*** Records shown Section Begins ***
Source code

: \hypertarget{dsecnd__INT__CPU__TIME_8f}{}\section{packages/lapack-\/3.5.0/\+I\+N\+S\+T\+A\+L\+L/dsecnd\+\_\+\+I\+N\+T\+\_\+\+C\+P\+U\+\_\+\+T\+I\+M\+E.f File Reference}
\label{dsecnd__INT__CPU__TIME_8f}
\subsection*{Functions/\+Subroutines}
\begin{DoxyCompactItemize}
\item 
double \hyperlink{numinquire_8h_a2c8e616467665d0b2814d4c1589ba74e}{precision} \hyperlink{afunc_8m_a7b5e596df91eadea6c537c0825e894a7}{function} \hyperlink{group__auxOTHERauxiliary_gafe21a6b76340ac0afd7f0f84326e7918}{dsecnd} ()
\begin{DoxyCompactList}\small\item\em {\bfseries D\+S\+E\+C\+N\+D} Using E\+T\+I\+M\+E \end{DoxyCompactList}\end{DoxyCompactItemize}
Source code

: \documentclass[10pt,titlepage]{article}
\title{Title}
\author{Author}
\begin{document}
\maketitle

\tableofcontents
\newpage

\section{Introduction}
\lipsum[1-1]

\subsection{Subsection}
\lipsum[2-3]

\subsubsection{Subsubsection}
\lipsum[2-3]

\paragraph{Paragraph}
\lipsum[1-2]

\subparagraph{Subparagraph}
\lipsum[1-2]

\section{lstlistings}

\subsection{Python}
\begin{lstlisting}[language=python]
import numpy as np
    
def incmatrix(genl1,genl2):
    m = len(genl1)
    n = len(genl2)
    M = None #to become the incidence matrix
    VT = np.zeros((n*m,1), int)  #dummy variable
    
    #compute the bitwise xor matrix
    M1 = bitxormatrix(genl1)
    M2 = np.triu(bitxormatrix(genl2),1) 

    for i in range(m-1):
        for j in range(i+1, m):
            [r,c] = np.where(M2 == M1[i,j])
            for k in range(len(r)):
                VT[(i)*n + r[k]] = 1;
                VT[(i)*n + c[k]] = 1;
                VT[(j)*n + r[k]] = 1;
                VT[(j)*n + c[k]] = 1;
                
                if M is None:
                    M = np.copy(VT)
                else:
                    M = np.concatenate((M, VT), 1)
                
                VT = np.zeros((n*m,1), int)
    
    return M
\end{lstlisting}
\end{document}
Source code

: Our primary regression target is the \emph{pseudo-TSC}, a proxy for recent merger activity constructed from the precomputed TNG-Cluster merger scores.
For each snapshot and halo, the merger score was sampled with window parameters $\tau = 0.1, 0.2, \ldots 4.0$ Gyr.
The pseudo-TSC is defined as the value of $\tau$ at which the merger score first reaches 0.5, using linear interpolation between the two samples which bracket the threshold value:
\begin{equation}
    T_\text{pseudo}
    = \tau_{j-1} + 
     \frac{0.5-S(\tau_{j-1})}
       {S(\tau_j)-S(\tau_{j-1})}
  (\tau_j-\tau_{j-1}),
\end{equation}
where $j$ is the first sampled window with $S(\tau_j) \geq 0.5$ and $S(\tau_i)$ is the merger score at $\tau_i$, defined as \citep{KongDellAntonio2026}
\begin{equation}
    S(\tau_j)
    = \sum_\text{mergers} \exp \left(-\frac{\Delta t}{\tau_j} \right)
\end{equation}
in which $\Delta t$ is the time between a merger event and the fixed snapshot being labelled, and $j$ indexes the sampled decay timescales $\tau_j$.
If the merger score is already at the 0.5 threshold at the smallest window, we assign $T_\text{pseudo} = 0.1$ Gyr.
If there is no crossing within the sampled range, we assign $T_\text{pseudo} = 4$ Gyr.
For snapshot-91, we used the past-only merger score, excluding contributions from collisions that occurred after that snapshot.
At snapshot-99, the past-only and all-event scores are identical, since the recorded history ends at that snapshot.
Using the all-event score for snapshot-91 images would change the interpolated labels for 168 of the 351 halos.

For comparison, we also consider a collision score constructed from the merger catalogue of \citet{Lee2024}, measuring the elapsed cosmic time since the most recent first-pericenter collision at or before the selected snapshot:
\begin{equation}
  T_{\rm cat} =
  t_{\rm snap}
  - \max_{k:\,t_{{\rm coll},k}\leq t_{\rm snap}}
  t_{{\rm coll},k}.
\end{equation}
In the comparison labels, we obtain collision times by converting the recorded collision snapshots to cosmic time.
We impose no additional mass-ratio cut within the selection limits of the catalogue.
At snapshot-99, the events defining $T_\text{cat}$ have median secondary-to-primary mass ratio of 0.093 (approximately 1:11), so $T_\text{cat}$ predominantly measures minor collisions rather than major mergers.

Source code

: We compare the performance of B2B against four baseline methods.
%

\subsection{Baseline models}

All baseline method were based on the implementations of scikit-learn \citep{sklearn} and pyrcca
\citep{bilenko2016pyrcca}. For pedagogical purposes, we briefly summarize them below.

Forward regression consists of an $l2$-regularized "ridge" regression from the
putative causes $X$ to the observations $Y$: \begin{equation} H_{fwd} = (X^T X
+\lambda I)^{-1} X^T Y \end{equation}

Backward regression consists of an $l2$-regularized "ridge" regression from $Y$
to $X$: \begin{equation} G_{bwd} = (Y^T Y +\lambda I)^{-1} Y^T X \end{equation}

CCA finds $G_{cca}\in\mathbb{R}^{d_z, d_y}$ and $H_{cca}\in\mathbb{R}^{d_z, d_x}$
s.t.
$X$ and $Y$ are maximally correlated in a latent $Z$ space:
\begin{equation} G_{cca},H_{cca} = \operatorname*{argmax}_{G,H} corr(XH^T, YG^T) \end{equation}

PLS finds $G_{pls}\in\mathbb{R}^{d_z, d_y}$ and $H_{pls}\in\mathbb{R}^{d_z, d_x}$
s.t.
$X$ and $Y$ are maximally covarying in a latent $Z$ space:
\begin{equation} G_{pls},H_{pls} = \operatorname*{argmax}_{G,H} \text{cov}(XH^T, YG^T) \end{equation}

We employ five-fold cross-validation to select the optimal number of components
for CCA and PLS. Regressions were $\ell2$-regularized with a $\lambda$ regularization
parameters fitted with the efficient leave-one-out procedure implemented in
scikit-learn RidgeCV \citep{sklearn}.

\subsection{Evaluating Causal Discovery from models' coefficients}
*** Records shown Section Ends ***
[Directions]
Check each line above for "since" and return the ones that have it.

[Answer to this task]
At snapshot-99, the past-only and all-event scores are identical, since the recorded history ends at that snapshot.
For comparison, we also consider a collision score constructed from the merger catalogue of \citet{Lee2024}, measuring the elapsed cosmic time since the most recent first-pericenter collision at or before the selected snapshot:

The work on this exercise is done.